Prognostic value of high sensitivity troponin I in diabetic post-ACS patients
Serial Measurement of High Sensitivity Troponin I and Cardiovascular Outcomes in Patients with Type 2 Diabetes Mellitus in the EXAMINE Trial
High sensitivity cardiac troponin I (hsTnI) is useful for the identification of type 2 diabetes mellitus (T2DM) patients at high risk of cardiovascular (CV) events [1-3]. In the phase IIIb EXAMINE study, the CV safety of alogliptin, a non-selective DPP-4 inhibitor, was assessed in post-ACS patients (n=5380) with T2DM [4,5].

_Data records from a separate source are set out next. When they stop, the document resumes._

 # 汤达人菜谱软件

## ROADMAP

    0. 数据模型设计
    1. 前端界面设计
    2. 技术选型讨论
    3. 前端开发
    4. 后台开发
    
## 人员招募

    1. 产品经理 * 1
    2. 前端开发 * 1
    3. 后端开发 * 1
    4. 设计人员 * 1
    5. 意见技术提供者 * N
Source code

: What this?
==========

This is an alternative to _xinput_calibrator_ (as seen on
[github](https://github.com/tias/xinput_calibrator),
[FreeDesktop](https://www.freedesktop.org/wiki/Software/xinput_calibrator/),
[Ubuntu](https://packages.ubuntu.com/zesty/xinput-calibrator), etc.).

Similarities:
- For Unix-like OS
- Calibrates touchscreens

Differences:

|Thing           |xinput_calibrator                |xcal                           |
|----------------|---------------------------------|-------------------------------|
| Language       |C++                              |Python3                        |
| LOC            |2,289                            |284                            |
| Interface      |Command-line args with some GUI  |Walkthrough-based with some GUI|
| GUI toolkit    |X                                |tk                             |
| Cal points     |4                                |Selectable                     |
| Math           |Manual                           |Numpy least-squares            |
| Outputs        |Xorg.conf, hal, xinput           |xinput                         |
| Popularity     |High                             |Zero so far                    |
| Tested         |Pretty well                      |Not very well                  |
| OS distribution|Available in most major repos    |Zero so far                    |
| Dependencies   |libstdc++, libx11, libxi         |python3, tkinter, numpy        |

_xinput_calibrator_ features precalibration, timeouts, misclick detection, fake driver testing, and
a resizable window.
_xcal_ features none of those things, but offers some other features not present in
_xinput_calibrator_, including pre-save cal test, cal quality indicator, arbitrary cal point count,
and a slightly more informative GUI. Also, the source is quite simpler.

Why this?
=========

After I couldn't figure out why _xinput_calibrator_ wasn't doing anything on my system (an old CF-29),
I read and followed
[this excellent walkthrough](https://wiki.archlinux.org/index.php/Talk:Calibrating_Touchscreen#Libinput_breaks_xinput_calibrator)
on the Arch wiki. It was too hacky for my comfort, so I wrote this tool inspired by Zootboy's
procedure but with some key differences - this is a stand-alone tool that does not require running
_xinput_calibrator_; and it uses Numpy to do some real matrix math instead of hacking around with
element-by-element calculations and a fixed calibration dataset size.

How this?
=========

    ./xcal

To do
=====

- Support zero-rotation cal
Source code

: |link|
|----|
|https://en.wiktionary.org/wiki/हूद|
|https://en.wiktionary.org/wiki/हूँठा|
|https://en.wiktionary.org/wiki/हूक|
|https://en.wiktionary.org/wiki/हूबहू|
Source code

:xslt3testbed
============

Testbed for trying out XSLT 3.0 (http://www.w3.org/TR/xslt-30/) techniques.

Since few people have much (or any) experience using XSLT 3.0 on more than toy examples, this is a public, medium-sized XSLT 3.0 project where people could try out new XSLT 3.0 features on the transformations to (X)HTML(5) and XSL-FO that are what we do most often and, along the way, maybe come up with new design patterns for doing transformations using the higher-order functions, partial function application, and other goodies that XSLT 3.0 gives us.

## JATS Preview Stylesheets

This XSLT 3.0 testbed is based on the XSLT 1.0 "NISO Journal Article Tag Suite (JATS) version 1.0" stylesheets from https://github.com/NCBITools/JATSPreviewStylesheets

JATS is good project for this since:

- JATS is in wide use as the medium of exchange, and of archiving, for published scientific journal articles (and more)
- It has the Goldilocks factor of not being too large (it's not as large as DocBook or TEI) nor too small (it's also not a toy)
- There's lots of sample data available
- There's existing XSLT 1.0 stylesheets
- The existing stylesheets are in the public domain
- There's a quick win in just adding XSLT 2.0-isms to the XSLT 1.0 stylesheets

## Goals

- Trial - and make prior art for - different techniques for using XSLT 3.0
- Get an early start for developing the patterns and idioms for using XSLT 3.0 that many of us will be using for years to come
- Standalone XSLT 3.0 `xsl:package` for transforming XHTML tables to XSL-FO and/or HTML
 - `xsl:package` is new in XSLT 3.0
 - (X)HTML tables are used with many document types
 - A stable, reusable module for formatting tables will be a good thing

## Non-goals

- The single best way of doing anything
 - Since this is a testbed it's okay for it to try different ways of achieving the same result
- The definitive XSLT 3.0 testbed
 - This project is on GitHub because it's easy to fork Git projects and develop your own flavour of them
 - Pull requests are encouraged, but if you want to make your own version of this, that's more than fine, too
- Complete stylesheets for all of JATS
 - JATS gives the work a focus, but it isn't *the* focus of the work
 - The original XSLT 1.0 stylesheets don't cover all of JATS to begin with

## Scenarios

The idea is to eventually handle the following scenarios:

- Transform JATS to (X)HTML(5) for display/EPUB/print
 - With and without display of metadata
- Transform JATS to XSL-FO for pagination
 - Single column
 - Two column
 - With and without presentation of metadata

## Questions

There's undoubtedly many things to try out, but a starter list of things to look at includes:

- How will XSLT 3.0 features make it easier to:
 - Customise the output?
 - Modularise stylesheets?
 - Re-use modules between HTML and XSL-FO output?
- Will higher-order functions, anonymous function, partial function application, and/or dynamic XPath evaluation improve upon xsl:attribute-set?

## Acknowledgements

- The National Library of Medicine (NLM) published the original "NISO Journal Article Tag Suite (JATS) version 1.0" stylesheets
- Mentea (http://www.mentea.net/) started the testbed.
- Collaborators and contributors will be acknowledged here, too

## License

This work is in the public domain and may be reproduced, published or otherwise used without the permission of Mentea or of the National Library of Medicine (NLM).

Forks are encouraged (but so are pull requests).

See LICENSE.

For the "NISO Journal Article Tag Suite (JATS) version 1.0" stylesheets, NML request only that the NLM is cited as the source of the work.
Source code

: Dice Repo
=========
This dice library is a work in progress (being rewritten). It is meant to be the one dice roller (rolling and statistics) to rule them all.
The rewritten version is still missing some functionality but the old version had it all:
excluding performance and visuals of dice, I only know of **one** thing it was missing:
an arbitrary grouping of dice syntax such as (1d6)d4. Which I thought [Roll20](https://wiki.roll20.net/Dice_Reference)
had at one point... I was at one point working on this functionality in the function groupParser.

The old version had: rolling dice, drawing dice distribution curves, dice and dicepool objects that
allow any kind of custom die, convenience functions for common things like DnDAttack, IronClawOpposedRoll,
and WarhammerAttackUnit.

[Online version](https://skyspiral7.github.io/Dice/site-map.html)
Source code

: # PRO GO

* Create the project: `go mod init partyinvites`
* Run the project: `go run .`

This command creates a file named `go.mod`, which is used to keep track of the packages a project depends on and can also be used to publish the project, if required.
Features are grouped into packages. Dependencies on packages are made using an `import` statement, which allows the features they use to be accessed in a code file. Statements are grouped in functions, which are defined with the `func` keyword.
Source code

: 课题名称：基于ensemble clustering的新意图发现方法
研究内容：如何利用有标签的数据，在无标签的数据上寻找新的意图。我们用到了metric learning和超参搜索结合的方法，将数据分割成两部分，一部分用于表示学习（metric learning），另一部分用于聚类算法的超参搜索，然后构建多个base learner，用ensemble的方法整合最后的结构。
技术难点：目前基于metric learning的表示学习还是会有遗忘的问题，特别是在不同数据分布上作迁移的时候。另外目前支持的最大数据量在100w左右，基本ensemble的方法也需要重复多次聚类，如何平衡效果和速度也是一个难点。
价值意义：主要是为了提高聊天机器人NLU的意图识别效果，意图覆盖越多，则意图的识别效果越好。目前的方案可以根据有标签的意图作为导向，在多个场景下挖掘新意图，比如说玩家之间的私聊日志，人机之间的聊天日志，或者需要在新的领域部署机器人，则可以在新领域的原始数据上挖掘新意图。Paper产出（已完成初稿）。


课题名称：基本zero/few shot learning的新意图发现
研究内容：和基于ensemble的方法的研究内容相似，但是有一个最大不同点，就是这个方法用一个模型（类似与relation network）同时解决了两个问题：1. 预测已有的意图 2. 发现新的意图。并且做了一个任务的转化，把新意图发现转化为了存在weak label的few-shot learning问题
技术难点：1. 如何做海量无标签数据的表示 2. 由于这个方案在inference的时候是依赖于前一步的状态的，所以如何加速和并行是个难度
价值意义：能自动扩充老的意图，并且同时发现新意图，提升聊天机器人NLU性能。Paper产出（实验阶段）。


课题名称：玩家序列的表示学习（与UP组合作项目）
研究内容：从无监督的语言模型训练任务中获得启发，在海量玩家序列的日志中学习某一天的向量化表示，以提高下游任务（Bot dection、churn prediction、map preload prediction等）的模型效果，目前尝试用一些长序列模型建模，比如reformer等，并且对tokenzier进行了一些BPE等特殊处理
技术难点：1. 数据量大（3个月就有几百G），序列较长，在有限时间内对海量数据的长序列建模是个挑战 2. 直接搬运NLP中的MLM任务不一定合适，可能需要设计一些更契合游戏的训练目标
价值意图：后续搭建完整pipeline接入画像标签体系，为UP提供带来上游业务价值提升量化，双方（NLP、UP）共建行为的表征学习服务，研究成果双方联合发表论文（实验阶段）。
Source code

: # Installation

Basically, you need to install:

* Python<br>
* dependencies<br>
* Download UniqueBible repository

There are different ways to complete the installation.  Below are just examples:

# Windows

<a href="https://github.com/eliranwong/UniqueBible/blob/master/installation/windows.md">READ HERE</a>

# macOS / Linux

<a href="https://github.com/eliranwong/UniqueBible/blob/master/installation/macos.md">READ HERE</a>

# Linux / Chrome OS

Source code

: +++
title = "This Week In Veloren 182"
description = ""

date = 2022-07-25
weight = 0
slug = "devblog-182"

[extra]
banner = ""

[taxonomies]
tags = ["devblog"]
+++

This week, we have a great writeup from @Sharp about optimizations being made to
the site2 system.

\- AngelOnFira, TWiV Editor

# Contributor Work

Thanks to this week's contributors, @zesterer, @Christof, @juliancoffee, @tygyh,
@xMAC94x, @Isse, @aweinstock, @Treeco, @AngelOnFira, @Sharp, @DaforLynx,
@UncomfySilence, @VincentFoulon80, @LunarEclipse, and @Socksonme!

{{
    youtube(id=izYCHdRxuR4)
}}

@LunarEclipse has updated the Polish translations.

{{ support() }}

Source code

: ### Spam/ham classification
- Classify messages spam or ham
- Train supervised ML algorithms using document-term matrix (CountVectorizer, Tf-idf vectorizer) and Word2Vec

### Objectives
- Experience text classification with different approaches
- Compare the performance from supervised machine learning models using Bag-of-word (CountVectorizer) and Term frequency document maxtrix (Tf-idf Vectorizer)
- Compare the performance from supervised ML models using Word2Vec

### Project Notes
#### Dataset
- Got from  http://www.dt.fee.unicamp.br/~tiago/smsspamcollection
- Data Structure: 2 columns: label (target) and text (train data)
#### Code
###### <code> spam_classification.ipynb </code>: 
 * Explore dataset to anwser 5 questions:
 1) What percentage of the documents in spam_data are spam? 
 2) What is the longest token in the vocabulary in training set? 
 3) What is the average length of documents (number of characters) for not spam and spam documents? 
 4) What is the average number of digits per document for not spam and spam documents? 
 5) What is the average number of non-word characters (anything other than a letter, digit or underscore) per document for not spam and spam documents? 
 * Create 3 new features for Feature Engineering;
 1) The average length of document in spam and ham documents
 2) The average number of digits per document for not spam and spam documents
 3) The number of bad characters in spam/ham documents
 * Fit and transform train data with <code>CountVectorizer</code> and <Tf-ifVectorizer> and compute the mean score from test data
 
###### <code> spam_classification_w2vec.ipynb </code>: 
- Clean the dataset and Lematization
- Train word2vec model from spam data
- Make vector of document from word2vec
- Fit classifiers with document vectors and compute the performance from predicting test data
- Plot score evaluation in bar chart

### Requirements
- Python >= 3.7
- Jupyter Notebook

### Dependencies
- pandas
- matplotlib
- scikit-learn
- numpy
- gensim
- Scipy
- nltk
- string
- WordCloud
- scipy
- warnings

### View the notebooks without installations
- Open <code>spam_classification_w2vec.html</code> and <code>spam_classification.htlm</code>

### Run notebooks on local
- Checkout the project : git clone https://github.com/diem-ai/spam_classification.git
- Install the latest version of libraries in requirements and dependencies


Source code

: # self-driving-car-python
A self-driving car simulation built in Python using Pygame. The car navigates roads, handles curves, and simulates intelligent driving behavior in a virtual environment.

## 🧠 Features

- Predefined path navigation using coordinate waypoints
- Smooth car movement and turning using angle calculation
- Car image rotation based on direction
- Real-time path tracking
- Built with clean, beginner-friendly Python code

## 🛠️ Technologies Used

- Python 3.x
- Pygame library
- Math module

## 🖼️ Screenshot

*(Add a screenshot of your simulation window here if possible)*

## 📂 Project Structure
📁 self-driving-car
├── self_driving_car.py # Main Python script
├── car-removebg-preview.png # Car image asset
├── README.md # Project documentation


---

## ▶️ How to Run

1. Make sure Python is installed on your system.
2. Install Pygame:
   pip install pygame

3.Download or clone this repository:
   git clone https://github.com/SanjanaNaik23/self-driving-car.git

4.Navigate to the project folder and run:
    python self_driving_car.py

In this analysis of the EXAMINE study, the relationship of hsTnI changes (from baseline to six months) with outcome, as well as the CV safety of alogliptin in patients at highest CV risk were evaluated.
- Patients with higher concentrations of hsTnI at baseline were older, more likely to be male, more likely to have a history of myocardial infarction (MI) as a qualifying event instead of unstable angina, had a longer duration of T2DM and higher incidences of renal dysfunction and heart failure.
- hsTnI was detectable in 93% of patients, out of whom 16% had hsTnI elevated above the 99th percentile of the upper reference limit (URL).
- The concentration of hsTnI at baseline was independently associated with the development of major CV events, while patients with hsTnI above the 99th percentile URL were at 3- to 9-fold higher risk of suffering a major CV event.
- T2DM patients with hsTnI ≥1.9 ng/L to <26 ng/L had a 3-fold increased risk of CV death, MI, or stroke, compared with patients with undetectable hsTnI (11.5% vs. 4.1%, adjusted HR 2.86, 95% CI 1.41-5.78, P=0.004).
- There was a strong positive, graded relationship between hsTnI at 6 months and the incidence of major CV events thereafter.
- Based on the percentage change in hsTnI from baseline to 6 months, the majority of patients had either no change or a decline, while 21.5% of patients had at least 25% increase in hsTnI.
- Baseline hsTnI and a history of heart failure were the only independent predictors of hsTnI change from baseline to 6 months (P<0.001 for both).
- Compared with patients with consistently low hsTnI, clinically stable patients with hsTnI rising above the 99th percentile URL from baseline to 6 months were at increased risk for CV death, MI or stroke (28.1% vs. 8.8%, adjusted HR 2.65, 95%CI 1.64-4.28, P<0.001). Similarly, patients who had persistently elevated hsTnI were at higher risk for major CV events compared with patients with stable low hsTnI (22.5% vs. 8.8%, adjusted HR 1.90, 95% CI 1.33-2.70, P<0.001).
- There was no evidence of either an increase or decrease in risk of CV death, MI or stroke with alogliptin compared with placebo in very high-risk CV patients identified by baseline hsTnI ≥ 26 ng/L (alogliptin vs. placebo 22.3% vs. 23.0%, HR 0.87, 95% CI 0.60-1.25, P=0.44).
- The effects of alogliptin on CV death, MI or stroke were similar regardless of baseline hsTnI (P-interaction=0.80).
The majority of T2DM patients with established ischemic heart disease have detectable levels of hsTnI. The magnitude of hsTnI elevation is an independent predictor of both ischemic and heart failure events. Compared with placebo, alogliptin did not increase the risk of major CV events in patients at highest risk based on the degree of hsTnI elevation. These findings contribute to the understanding of the role of hsTnI as a predictor of major CV events in T2DM patients.